While I recognize the truth in that, I'm not sure how that's relevant here. Unless you mean to say that you think admissions should be based on where a person is coming from, and not on their race? Not everyone living in a "hood" is of a single race.
Also, let's say an elite college makes a certain number of slots available to race X based on percentage of population (or whatever). How likely do you think it is that those slots will be filled by people of race X from a "hood" versus people of race X from suburbia? I guess what I'm saying is that, if the problem is escaping from the hood, then that problem should be addressed more directly (in the hood) and non-racially (because, again, not everyone in a hood is of a single race).
I don't have the answers, but I don't think artificially lowering the bar for entry to elite schools or excluding those people who have worked hard and most deserve to be admitted is the correct solution. I think, probably, that finding ways to raise the qualifications of underrepresented groups so that they can better compete is more likely to be a solution where everybody wins.

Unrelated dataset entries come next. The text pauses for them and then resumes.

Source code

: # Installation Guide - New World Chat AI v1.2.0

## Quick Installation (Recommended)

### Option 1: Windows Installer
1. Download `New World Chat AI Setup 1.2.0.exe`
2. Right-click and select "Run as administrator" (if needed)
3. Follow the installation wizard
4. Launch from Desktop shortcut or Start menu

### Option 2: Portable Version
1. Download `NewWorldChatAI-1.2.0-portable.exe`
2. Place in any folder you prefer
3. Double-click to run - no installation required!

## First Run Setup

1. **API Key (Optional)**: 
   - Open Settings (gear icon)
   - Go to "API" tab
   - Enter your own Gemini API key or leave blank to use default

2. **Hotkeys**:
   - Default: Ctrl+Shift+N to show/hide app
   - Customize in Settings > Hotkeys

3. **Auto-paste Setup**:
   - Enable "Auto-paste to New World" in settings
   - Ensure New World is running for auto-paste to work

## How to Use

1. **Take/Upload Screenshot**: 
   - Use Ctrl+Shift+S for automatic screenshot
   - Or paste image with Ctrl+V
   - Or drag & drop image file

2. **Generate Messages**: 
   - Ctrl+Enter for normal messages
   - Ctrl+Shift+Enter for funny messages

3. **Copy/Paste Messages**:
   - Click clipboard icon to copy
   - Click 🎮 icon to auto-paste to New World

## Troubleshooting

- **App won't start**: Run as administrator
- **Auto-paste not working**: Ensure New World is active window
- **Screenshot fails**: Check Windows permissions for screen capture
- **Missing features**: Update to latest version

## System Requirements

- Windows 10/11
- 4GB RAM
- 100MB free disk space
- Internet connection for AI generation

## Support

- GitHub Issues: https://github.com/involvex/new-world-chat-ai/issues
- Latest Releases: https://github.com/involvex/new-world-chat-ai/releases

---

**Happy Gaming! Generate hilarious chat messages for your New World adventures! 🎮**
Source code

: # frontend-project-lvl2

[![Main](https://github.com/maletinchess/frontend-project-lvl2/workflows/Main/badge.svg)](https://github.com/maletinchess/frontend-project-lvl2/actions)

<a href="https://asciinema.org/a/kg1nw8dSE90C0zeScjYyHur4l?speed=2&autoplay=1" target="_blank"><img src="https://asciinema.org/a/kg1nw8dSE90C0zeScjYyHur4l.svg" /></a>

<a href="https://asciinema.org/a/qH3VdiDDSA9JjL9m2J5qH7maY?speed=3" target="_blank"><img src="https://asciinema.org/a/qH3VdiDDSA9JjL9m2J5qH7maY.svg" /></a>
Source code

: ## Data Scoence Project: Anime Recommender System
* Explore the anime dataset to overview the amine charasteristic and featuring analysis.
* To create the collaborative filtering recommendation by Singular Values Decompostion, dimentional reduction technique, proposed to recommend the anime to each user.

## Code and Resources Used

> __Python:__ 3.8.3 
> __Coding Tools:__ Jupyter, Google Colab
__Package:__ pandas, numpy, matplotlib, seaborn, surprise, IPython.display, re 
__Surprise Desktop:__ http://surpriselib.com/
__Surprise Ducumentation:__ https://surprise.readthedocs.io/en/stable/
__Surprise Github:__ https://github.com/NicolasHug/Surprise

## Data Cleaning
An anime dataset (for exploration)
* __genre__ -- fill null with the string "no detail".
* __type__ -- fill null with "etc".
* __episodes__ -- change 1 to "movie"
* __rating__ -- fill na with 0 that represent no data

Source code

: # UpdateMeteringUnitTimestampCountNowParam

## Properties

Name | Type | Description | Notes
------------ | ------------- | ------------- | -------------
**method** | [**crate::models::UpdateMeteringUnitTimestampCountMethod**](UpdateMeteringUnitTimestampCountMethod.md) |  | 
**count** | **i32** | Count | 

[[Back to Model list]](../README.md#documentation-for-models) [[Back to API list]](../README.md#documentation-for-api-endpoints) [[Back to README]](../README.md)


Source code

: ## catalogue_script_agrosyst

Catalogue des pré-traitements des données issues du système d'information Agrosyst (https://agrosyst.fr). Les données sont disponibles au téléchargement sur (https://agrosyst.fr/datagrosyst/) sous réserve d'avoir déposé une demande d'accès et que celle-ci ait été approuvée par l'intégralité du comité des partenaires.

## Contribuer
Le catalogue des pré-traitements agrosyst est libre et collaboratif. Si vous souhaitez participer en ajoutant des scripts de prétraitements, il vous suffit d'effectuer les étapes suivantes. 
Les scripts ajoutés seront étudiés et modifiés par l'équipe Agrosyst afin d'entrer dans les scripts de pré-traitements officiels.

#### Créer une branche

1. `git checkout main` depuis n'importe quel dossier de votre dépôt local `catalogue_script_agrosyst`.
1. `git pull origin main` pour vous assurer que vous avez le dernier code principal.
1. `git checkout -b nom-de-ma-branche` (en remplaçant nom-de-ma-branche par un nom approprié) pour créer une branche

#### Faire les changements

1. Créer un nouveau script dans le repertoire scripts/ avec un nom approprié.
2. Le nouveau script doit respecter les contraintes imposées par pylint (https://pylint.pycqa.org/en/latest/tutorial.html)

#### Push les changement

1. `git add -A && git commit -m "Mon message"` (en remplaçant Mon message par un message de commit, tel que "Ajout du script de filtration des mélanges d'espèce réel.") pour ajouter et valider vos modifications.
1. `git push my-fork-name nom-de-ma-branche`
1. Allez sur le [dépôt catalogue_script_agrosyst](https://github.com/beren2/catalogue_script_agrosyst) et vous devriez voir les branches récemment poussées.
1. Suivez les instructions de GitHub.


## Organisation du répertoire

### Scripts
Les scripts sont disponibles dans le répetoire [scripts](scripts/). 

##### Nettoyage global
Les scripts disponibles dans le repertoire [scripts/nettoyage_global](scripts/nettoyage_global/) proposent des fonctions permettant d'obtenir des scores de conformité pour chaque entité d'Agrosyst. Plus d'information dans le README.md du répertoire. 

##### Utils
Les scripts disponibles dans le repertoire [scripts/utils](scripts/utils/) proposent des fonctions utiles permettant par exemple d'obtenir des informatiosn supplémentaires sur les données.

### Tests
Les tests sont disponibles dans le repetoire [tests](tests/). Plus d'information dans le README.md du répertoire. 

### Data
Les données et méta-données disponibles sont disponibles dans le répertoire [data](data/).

Otherwise, our nation's most important national security interest, education, becomes a race to mediocrity. This would not be a good thing.
I do, however, think that our country would be well-served to ensure that any student that maintains a certain level of grades in HS can get a college education. Not necessarily at an elite school, and not at the cost of some other deserving student not being able to attend college. I just think it's in our national interest to find a way to have as well-educated a populace as possible. In fact I think it's a national security issue at least as important as defense funding.